- Supreme Court of the United States

Argued January 21, 2025 Decided June 20, 2025
- Full case name: Food and Drug Administration v. R.J. Reynolds Vapor Co.
- Docket no.: 23-1187
- Citations: 606 U.S. 226 (more)
- Argument: Oral argument
- Decision: Opinion

Holding
- Retailers who would sell a new tobacco product if not for the FDA's denial order may seek judicial review of that order.

Court membership
- Chief Justice John Roberts Associate Justices Clarence Thomas · Samuel Alito Sonia Sotomayor · Elena Kagan Neil Gorsuch · Brett Kavanaugh Amy Coney Barrett · Ketanji Brown Jackson

Case opinions
- Majority: Barrett, joined by Roberts, Thomas, Alito, Kagan, Gorsuch, Kavanaugh
- Dissent: Jackson, joined by Sotomayor

= Food and Drug Administration v. R.J. Reynolds Vapor Co. =

Food and Drug Administration v. R.J. Reynolds Vapor Co., , was a United States Supreme Court case in which the court held that retailers who would sell a new tobacco product if not for the Food and Drug Administration's denial order may seek judicial review of that order.

== Background ==
The Family Smoking Prevention and Tobacco Control Act (TCA) requires manufacturers to apply for and receive approval from the Food and Drug Administration (FDA) before marketing any "new tobacco product." In 2016, the FDA decided that e-cigarettes and related products were new tobacco products subject to the TCA. Given the size of the existing e-cigarette market, the FDA announced that it would defer enforcement of the TCA against e-cigarette manufacturers and retailers while the manufacturers sought FDA approval. R. J. Reynolds Vapor Co. (RJR Vapor)—a manufacturer of e-cigarettes—sought FDA approval to continue marketing its popular Vuse Alto products. The FDA denied the applications, finding that RJR Vapor had failed to demonstrate that marketing Vuse Alto products would be "appropriate for the protection of the public health" as required by the TCA. The FDA's order sounded the death knell for a significant portion of the e-cigarette market, and RJR Vapor sought to challenge it.

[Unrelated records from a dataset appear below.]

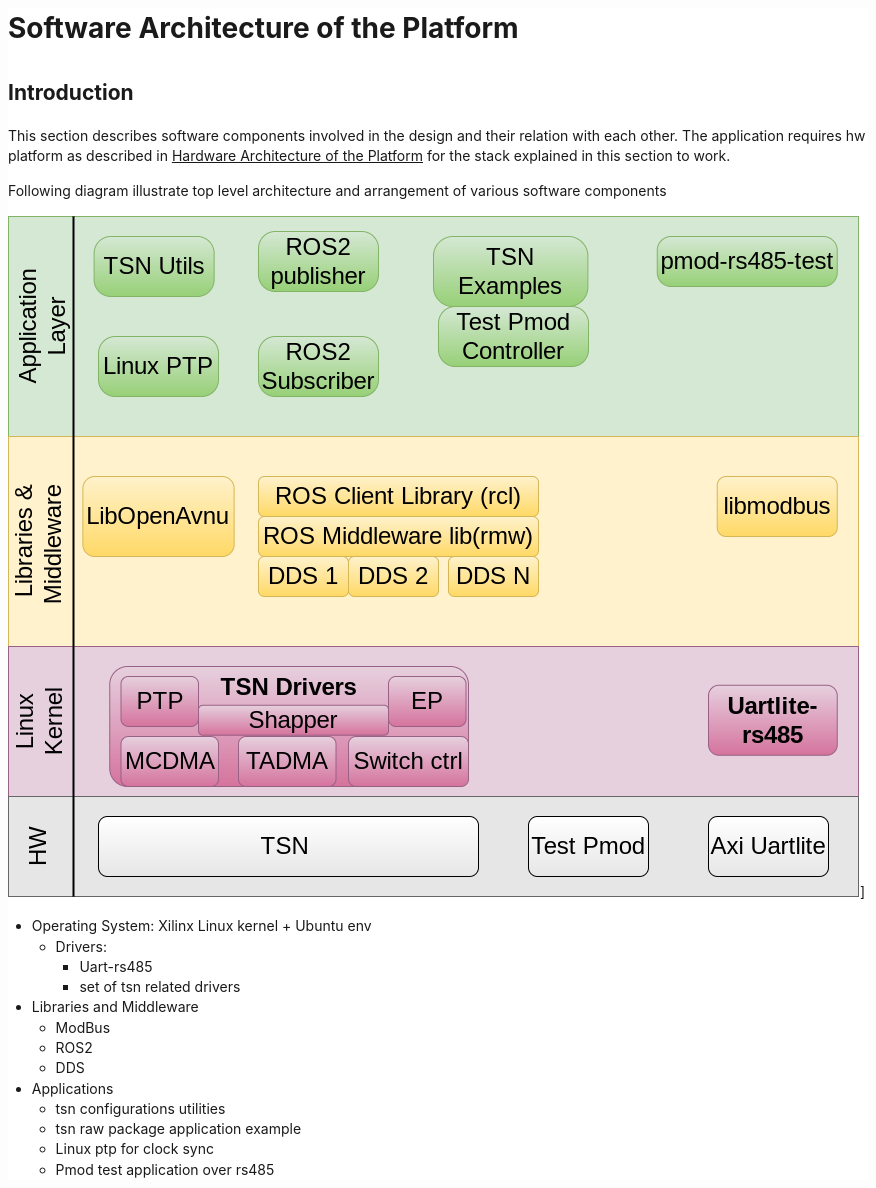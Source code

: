 ﻿# Software Architecture of the Platform

## Introduction

This section describes software components involved in the design and their relation with each other. The application requires hw platform as described in [Hardware Architecture of the Platform](./hw_arch_platform.md) for the stack explained in this section to work.

Following diagram illustrate top level architecture and arrangement of various software components

![Software Architecture Overview](../media/sw_arch_intro.png)]

- Operating System: Xilinx Linux kernel + Ubuntu env
  - Drivers:
    - Uart-rs485
    - set of tsn related drivers
- Libraries and Middleware
  - ModBus
  - ROS2
  - DDS
- Applications
  - tsn configurations utilities
  - tsn raw package application example
  - Linux ptp for clock sync
  - Pmod test application over rs485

The TCA provides that "any person adversely affected" by an FDA denial order can petition for judicial review in either the D.C. Circuit or "the circuit in which such person resides or has their principal place of business." Had RJR Vapor sought judicial review on its own, it could have filed a petition in the D.C. Circuit (the statutory default) or the Fourth Circuit (which includes North Carolina, RJR Vapor's state of incorporation and principal place of business). RJR Vapor instead combined forces with a Texas-based retailer and a Mississippi-based trade association of retailers to challenge the FDA's denial order in the Fifth Circuit (which includes both Texas and Mississippi). In response, the FDA asked the court to either dismiss the joint petition for lack of venue or transfer it to the D. C. Circuit or Fourth Circuit. The FDA argued that only a disappointed applicant—in this case, RJR Vapor—is "adversely affected" by an FDA denial order within the meaning of the TCA. Because the retailers had no right to seek review, the FDA argued, the petition had no basis for being in the Fifth Circuit. A divided Fifth Circuit panel concluded venue was proper and denied the FDA's motion.